_Extracted data_.
- Opening Delimiter -

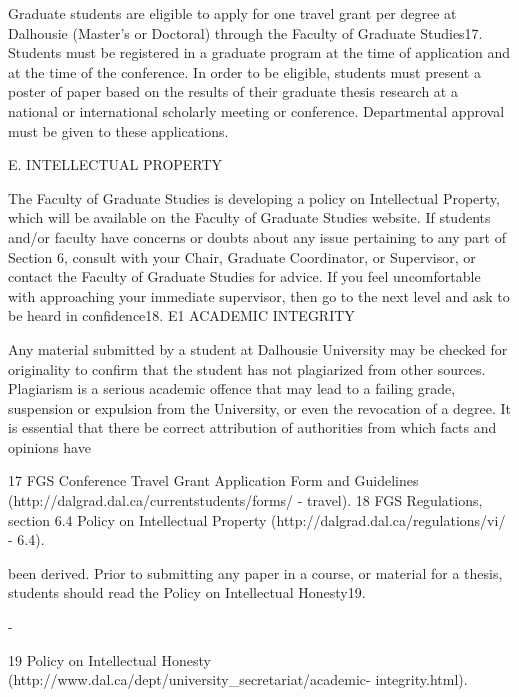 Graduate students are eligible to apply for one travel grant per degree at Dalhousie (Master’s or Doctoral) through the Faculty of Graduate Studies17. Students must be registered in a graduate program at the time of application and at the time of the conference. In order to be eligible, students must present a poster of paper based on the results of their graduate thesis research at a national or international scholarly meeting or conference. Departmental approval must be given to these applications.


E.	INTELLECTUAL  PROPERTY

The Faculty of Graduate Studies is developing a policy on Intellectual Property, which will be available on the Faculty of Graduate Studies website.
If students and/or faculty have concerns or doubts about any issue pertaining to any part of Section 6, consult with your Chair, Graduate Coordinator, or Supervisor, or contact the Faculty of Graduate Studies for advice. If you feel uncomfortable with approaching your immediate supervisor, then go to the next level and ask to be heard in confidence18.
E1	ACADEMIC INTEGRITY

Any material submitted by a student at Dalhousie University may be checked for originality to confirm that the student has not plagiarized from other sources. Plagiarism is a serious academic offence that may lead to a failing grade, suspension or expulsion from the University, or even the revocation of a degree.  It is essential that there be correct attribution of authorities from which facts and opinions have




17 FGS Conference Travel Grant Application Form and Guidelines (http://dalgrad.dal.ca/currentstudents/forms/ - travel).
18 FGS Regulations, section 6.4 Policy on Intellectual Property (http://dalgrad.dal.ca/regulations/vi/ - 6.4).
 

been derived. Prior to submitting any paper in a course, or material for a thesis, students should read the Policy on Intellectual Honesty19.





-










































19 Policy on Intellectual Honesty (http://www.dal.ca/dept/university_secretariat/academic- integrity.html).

- Closing Delimiter -
- Opening Delimiter -

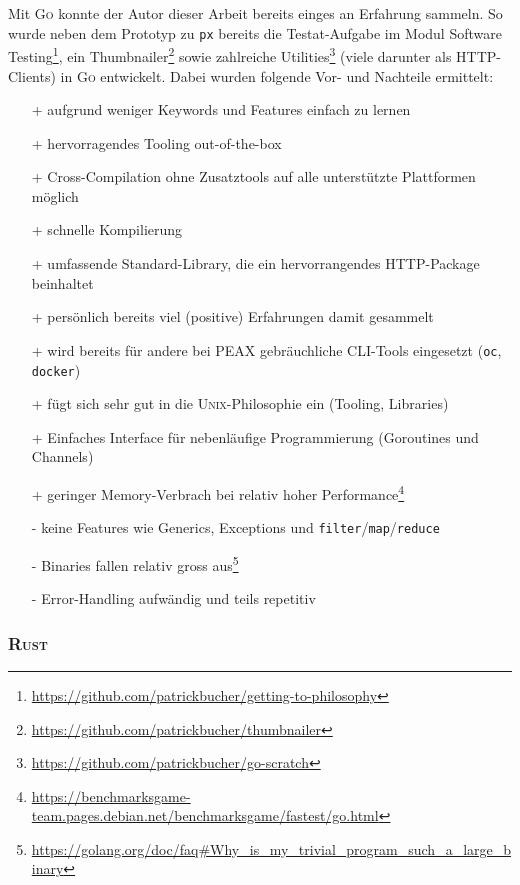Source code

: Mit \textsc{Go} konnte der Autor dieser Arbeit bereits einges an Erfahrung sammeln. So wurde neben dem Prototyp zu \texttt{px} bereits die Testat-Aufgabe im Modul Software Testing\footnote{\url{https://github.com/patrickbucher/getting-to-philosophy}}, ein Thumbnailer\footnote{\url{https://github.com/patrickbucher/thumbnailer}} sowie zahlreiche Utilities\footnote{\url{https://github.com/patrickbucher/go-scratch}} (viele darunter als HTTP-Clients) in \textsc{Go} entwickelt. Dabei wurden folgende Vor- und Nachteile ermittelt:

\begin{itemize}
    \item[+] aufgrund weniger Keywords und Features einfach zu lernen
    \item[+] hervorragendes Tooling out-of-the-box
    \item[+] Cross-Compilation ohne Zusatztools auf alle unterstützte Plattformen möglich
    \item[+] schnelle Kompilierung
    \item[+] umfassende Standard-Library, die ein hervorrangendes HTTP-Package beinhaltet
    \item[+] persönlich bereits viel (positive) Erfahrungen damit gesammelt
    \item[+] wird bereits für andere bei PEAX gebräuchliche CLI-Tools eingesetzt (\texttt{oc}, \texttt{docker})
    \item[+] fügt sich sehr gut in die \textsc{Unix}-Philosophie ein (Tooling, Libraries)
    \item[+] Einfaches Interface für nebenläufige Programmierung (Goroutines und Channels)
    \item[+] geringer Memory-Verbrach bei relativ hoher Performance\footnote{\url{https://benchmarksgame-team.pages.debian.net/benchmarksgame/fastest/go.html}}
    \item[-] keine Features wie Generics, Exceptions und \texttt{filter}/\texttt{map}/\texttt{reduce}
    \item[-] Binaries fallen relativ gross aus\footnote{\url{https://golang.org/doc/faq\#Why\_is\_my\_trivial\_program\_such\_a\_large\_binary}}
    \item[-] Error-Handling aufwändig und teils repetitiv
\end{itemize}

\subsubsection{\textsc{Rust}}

- Closing Delimiter -

_To do_.
Would you copy every line from the listing above that has the string "which" in it?

_Output of the exercise_.
The Faculty of Graduate Studies is developing a policy on Intellectual Property, which will be available on the Faculty of Graduate Studies website.
Any material submitted by a student at Dalhousie University may be checked for originality to confirm that the student has not plagiarized from other sources. Plagiarism is a serious academic offence that may lead to a failing grade, suspension or expulsion from the University, or even the revocation of a degree.  It is essential that there be correct attribution of authorities from which facts and opinions have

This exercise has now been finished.